▶ [WHAT TO WORK ON]
An exact transcription of the lines below, from the first through the one containing "This tutorial takes", is the only output wanted.
# # # # # # #
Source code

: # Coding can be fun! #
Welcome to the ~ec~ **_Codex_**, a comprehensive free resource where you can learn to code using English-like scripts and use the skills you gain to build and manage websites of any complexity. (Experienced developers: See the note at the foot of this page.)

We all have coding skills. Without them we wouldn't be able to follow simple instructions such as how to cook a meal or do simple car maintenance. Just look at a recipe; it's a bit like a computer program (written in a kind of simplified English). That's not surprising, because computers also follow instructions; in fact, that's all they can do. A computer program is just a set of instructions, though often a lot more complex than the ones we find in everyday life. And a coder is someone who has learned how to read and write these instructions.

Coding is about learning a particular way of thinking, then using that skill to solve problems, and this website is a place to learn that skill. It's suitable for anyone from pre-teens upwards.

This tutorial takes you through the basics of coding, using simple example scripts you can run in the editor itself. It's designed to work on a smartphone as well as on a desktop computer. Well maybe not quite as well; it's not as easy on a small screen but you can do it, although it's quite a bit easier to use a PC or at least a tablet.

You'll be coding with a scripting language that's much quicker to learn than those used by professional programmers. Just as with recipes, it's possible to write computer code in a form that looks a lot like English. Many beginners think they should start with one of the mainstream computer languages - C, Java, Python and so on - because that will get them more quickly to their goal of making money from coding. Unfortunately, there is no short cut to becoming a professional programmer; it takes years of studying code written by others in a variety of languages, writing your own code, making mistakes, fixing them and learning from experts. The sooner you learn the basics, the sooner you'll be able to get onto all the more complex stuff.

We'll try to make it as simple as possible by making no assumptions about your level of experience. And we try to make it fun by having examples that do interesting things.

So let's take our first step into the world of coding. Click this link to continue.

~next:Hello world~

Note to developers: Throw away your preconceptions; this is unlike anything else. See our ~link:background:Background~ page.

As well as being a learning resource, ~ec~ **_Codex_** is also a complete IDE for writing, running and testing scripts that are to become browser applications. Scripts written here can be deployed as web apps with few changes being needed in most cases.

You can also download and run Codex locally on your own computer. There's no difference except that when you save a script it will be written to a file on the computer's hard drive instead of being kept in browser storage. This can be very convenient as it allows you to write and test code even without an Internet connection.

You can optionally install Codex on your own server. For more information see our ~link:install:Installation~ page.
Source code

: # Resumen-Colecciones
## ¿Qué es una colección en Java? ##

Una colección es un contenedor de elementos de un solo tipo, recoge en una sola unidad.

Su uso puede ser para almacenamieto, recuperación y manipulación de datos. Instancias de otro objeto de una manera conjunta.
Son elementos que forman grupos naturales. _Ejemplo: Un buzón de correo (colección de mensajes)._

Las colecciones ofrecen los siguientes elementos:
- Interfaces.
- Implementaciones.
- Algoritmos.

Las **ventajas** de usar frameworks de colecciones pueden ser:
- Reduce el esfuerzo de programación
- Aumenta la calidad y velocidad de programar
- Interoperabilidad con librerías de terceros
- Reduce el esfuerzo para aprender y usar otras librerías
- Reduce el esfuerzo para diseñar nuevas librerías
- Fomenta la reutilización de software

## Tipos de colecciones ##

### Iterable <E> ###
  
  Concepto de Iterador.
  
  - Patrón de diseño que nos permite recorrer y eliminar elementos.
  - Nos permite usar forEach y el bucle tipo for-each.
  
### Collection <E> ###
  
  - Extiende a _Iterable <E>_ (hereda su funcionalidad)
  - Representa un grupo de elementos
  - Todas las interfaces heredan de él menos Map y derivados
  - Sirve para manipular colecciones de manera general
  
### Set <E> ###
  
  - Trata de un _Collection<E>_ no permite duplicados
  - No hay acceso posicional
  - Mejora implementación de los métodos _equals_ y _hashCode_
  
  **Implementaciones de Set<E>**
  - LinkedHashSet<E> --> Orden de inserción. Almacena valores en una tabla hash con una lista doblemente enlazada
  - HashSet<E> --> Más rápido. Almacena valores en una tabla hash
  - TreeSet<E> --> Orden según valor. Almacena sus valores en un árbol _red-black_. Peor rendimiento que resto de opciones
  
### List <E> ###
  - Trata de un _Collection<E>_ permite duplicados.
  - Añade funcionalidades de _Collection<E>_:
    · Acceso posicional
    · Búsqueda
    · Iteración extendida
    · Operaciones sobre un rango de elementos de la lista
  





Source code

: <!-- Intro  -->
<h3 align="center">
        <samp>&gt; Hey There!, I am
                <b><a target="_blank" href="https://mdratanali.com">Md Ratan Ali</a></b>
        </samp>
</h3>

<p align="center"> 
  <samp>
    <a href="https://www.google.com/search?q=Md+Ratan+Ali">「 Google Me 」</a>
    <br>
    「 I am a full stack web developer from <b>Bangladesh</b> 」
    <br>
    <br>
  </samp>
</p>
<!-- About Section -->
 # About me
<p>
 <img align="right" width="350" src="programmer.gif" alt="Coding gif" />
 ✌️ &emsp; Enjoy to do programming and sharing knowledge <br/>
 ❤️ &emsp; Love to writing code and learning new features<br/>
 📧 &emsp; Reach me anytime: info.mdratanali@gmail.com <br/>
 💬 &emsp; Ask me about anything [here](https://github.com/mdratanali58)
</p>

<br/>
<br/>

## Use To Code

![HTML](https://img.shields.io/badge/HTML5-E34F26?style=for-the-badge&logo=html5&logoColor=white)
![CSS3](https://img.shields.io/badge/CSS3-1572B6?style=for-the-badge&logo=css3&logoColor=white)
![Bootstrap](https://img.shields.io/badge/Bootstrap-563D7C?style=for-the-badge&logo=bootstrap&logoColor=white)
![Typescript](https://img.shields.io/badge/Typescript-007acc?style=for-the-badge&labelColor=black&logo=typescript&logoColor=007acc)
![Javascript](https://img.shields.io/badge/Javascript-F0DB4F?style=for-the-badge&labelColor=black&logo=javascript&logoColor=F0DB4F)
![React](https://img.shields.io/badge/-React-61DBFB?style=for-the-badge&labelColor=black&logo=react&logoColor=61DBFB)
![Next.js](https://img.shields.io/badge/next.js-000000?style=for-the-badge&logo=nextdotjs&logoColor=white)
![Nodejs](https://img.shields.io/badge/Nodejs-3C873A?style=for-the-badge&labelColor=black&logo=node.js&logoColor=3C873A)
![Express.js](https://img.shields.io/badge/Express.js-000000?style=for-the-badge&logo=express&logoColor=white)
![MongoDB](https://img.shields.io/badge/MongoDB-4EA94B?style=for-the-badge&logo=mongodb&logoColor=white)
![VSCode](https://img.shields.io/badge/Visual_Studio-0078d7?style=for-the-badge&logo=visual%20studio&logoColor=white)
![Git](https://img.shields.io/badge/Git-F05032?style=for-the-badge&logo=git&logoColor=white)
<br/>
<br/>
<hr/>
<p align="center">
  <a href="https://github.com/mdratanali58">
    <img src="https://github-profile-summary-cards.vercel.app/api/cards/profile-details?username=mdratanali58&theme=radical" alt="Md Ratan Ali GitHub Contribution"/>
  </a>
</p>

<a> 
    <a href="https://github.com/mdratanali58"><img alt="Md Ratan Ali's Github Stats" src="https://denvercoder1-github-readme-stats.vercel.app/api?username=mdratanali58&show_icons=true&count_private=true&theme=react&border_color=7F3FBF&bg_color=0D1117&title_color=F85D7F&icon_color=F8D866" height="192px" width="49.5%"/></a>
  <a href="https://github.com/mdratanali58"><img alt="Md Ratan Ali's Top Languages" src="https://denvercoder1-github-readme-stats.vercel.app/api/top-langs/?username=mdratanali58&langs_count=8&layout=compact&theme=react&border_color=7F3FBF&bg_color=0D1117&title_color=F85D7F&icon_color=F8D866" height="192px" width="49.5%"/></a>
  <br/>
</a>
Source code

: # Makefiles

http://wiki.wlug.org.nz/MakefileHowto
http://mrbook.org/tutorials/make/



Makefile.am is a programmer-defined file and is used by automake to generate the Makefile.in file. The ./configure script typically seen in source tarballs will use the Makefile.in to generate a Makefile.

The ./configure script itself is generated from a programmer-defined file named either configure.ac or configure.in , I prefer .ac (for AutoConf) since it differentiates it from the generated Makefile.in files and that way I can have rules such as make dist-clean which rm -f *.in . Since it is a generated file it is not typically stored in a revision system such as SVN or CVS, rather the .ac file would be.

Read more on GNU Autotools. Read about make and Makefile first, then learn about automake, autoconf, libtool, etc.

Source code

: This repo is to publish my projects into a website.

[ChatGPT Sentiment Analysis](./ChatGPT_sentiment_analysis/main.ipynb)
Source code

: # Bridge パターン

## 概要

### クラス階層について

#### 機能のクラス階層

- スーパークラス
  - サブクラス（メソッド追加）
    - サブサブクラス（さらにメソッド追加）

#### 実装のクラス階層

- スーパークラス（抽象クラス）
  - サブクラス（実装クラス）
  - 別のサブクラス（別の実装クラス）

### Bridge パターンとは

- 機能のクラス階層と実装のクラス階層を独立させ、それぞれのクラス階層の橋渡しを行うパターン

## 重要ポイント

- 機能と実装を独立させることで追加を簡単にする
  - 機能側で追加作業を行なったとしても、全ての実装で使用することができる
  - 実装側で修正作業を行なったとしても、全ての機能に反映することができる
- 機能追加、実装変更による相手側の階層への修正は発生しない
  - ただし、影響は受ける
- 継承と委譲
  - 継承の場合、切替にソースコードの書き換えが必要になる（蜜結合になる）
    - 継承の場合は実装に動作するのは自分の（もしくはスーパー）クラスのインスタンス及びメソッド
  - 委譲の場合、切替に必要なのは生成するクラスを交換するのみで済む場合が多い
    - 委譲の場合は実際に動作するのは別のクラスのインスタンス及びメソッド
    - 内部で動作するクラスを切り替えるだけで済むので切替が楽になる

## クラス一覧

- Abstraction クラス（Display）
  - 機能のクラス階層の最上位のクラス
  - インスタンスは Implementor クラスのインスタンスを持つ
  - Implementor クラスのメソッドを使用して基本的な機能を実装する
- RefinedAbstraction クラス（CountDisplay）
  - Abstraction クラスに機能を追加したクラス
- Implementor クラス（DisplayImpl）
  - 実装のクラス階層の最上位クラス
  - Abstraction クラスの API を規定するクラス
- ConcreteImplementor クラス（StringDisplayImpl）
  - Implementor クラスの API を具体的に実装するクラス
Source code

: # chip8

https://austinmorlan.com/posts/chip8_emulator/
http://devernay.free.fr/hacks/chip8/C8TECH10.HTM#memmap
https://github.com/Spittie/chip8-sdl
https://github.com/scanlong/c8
# # # # # # #
▶ [SOLUTION FOR THIS TASK]
Source code

: # Coding can be fun! #
Welcome to the ~ec~ **_Codex_**, a comprehensive free resource where you can learn to code using English-like scripts and use the skills you gain to build and manage websites of any complexity. (Experienced developers: See the note at the foot of this page.)

We all have coding skills. Without them we wouldn't be able to follow simple instructions such as how to cook a meal or do simple car maintenance. Just look at a recipe; it's a bit like a computer program (written in a kind of simplified English). That's not surprising, because computers also follow instructions; in fact, that's all they can do. A computer program is just a set of instructions, though often a lot more complex than the ones we find in everyday life. And a coder is someone who has learned how to read and write these instructions.

Coding is about learning a particular way of thinking, then using that skill to solve problems, and this website is a place to learn that skill. It's suitable for anyone from pre-teens upwards.

This tutorial takes you through the basics of coding, using simple example scripts you can run in the editor itself. It's designed to work on a smartphone as well as on a desktop computer. Well maybe not quite as well; it's not as easy on a small screen but you can do it, although it's quite a bit easier to use a PC or at least a tablet.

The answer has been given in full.